Editoriaux - Sport - 14 juillet 2019

Le Tour de France, patrimoine de l’humanité ?

Et si l’on classait le Tour de France au patrimoine culturel immatériel mondial de l’humanité ? C’est la proposition lancée par 54 députés qui ont signé une tribune dans le Journal du dimanche, en ce 14 juillet, fête nationale.

Pour l’UNESCO, le « patrimoine culturel immatériel, transmis de génération en génération […] procure un sentiment d’identité et de continuité » qui contribue « à promouvoir le respect de la diversité culturelle et la créativité humaine ». Il se manifeste notamment, toujours selon l’UNESCO, dans « les pratiques sociales, rituels et événements festifs ». Ah, ce sentiment d’identité qui serait légitime lorsqu’il s’exprime partout dans le monde ! Sauf en France, évidemment. Souvenons-nous de ce dessin de Faizant, dans Le Figaro, montrant de « valeureux patriotes » chinois, cubains, vietnamiens, russes, le patriote français étant qualifié, lui, de « vieux con, cocardier, chauvin, xénophobe et présumé facho ». Ah, ce sentiment de continuité qui s’appuie sur des réalités, au fond, bien concrètes : l’histoire d’une nation, les liens du sang d’une famille, par exemple… À ce titre, du reste, une idée en l’air, comme ça : et si on classait la famille traditionnelle (un père, une mère, un ou plusieurs enfants) au patrimoine culturel immatériel de l’humanité ? À lire la définition et les critères définis par l’UNESCO, il semble que ça entre pile-poil dans les clous. Mais nous nous éloignons de l’étape du jour.

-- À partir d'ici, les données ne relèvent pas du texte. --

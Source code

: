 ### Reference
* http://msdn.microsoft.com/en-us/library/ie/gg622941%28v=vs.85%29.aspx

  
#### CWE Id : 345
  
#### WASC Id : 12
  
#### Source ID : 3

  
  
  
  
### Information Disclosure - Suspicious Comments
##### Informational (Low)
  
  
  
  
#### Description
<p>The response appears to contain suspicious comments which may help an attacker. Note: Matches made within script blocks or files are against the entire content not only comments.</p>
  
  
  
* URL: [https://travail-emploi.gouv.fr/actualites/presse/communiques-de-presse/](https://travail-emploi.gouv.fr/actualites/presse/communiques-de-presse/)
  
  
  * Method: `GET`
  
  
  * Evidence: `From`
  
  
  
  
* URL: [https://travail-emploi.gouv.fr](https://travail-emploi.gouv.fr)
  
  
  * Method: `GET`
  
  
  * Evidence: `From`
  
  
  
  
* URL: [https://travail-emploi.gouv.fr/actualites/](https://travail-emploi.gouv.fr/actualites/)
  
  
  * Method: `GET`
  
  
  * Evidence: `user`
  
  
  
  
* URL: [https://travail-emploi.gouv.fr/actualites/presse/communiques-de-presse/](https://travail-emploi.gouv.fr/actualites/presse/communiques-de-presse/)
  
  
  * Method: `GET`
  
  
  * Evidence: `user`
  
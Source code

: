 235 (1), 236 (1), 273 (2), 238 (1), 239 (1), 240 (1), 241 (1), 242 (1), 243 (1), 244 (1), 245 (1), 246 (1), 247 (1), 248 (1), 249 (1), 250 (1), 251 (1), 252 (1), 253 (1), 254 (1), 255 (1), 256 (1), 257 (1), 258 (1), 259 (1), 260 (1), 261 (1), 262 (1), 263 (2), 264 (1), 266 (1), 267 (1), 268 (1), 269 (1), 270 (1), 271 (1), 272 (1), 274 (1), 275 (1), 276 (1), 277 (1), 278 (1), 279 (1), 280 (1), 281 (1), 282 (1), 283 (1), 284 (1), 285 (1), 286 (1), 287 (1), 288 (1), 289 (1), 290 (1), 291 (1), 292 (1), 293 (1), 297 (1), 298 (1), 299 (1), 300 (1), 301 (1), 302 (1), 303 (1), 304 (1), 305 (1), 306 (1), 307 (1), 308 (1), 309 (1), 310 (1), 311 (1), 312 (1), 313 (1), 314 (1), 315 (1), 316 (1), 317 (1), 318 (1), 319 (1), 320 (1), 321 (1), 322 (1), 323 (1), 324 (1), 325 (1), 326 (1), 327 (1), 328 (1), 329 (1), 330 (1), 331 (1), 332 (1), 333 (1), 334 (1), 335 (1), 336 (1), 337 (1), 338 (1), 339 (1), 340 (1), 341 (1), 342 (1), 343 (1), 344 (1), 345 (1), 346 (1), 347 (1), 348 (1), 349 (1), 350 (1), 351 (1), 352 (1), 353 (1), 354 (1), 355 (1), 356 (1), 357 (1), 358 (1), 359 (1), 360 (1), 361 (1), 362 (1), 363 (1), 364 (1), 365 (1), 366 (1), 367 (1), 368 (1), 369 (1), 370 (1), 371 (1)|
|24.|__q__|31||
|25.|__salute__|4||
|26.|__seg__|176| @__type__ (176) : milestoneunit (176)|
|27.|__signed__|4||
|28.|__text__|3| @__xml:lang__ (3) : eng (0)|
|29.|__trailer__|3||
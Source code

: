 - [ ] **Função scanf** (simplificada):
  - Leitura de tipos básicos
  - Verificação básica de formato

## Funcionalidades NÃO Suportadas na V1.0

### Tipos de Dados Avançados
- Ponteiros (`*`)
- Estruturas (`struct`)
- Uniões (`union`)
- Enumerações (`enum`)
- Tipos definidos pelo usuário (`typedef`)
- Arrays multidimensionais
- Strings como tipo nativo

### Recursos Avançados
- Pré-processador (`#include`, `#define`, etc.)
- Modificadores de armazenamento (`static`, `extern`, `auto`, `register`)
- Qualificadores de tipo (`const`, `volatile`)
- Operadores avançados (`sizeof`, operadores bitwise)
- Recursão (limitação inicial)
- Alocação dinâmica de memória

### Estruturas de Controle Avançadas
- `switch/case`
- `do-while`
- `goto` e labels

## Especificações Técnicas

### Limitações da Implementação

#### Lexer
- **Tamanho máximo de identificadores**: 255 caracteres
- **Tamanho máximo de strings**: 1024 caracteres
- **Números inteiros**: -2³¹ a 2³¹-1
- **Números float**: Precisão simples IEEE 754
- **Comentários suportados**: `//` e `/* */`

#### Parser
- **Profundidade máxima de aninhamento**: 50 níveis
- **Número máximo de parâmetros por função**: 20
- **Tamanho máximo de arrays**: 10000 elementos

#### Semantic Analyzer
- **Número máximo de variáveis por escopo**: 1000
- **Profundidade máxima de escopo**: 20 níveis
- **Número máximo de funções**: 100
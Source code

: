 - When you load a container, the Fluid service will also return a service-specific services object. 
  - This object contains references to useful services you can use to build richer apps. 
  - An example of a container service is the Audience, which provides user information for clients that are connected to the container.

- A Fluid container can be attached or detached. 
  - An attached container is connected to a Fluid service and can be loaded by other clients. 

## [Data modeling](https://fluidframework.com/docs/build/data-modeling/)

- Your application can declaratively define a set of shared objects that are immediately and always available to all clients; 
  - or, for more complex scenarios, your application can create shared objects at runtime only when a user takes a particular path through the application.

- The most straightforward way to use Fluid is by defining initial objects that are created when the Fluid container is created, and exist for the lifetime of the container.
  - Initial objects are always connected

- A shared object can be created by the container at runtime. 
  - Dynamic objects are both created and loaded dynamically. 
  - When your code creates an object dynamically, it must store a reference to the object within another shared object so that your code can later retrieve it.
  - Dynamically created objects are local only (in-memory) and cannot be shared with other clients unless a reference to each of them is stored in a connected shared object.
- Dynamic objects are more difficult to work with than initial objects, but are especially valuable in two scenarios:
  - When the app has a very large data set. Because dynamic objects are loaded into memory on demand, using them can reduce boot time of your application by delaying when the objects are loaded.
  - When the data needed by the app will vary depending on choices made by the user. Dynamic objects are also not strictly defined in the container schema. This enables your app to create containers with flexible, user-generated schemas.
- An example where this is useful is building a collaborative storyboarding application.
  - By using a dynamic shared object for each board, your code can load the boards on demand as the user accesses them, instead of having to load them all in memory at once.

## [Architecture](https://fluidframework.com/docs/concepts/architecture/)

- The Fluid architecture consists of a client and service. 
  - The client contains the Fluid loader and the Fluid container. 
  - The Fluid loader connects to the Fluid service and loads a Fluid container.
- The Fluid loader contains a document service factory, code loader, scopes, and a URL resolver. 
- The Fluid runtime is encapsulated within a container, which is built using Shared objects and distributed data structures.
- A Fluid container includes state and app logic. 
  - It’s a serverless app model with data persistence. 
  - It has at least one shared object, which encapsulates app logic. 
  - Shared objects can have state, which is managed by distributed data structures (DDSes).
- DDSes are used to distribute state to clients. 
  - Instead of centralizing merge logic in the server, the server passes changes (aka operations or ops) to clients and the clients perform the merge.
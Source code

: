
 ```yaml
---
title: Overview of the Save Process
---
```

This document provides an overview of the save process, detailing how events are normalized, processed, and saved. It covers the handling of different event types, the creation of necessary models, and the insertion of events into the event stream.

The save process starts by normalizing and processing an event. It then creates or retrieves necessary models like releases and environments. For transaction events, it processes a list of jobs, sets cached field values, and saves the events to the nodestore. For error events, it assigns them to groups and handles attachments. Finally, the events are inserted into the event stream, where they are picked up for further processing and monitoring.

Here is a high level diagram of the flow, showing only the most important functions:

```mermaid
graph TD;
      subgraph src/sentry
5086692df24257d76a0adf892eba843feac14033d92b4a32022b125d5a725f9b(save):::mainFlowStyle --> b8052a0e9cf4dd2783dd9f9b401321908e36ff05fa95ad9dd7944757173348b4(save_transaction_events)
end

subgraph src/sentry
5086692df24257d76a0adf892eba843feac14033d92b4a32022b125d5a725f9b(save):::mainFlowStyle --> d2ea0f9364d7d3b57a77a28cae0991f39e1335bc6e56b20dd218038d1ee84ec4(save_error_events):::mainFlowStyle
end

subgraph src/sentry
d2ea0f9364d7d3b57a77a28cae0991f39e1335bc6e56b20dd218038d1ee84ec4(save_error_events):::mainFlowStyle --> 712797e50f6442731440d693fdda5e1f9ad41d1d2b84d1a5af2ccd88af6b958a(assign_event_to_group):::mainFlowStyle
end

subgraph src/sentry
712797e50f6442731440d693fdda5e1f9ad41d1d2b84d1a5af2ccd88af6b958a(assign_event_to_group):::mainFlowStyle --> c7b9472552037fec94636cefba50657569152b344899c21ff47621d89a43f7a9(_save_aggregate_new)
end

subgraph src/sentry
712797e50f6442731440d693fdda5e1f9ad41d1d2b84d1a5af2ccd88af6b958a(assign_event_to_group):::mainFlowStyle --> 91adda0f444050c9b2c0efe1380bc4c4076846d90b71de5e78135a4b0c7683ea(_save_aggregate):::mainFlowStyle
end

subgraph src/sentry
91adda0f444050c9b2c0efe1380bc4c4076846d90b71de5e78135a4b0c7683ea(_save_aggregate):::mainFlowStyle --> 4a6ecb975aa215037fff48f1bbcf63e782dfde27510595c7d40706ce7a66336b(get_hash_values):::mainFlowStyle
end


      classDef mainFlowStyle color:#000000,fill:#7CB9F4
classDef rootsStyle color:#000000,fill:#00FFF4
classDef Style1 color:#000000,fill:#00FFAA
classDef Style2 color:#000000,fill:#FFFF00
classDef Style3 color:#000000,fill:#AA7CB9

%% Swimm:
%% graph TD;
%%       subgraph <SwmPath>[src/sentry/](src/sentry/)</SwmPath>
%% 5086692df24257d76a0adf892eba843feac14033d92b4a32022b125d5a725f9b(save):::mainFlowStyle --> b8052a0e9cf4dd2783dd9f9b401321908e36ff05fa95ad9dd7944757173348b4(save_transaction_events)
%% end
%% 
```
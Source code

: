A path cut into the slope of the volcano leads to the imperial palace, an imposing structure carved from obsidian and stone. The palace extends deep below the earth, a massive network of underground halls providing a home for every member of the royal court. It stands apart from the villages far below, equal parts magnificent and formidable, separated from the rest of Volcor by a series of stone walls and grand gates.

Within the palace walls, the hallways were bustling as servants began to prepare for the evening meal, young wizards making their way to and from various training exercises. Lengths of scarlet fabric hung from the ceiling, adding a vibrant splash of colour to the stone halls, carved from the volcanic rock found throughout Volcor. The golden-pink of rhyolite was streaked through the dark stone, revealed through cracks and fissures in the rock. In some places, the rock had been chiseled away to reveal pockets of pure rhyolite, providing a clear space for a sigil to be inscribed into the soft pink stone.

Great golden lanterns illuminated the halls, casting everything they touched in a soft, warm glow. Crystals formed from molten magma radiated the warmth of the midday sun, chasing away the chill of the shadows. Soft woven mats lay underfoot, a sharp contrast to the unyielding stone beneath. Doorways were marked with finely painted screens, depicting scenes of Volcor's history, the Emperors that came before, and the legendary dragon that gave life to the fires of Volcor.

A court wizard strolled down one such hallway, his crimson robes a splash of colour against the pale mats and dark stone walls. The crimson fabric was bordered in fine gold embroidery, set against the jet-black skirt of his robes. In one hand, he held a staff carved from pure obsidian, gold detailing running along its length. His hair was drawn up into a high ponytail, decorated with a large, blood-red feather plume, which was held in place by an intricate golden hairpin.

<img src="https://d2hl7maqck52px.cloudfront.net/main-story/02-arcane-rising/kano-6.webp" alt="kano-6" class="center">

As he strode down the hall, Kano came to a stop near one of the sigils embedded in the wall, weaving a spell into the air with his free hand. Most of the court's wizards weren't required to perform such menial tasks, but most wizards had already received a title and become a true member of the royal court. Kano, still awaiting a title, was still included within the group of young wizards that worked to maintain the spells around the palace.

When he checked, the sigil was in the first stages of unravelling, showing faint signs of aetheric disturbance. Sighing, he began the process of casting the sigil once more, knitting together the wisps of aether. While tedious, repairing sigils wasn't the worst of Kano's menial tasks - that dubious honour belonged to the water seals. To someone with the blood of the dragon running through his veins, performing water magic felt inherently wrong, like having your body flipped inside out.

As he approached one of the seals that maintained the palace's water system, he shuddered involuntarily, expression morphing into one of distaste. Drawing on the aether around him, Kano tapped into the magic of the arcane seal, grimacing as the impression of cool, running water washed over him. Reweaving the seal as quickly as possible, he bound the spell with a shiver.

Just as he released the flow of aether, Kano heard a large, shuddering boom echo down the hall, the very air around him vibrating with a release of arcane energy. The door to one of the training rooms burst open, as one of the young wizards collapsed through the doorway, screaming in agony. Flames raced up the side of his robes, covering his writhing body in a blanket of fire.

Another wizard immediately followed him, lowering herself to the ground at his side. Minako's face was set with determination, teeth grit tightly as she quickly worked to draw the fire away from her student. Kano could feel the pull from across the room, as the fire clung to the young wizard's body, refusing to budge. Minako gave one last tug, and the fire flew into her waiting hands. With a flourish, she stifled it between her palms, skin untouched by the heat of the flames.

Le Tour de France, c’est du sport. Mais pas seulement. C’est la France des villes et des villages qui se rassemble pour voir passer le peloton, la caravane. La France qui se rassemble aussi dans le souvenir. À l’hôpital, dans sa maison de retraite, devant la télévision, le grand-père se souvient : « La dernière fois qu’ils sont passés par ici, c’était en cinquante et des brouettes… J’étrennais ma première bicyclette. Les gendarmes, débonnaires, suant sous le képi, maintenaient à distance les gamins qui proposaient le ravito. » Pas besoin d’être sportif, d’ailleurs, pour aimer le Tour de France. Ça se saurait… Aimer la France suffit. Enfin, la France en vacances qui prend l’apéro au bord de la route. Et comme la France est le centre du monde (c’est bien connu), normal que l’humanité tout entière s’intéresse au Tour de France ! Notre peloton de députés, dans une échappée lyrique digne des plus grandes étapes de la Grande Boucle, quelque part entre l’Alpe d’Huez et le mont Ventoux, ne souligne-il pas que « le Tour de France, plus qu’un emblème national, est un mythe mondial » ?

Le Tour de France, c’est aussi la promesse que, pendant quelques instants – le temps de voir passer les coureurs à la vitesse de l’éclair -, les Français ne vont plus se faire la guerre civile. Une sorte de fête nationale bis, si vous voulez. Moins militaire, plus populaire. La preuve ? Ces 54 députés qui ont signé cette tribune. De tous bords. Et là, pas de « cordon sanitaire », pour reprendre les mots élégants de la très aseptisée, mais néanmoins catholique, Amélie de Montchalin, à propos de l’ostracisme mis en place contre les députés « eurosceptiques » au Parlement européen. Pardon de m’être, encore une fois, éloigné de l’itinéraire du Tour.

L’idée de classer le Tour de France au patrimoine mondial vient du député LREM du Tarn Philippe Folliot. Certes, cette tribune a été signée par une majorité de députés de La République en marche, mais parmi les signataires, on trouve aussi des députés PS, MoDem, LR et… Louis Aliot, député RN des Pyrénées-Orientales. Si Folliot et Aliot ne sont pas connus pour pratiquer la petite reine, en revanche, ils ont comme passion commune… le rugby. N’appartiennent-ils pas, tous les deux, au XV parlementaire, tout d’ailleurs comme l’Insoumis Alexis Corbière ? Mme de Montchalin devrait peut-être se mettre au ballon ovale. En plus, ce serait excellent pour la parité. Cela dit, la « petite reine » pour les petites marquises, c’est bien aussi.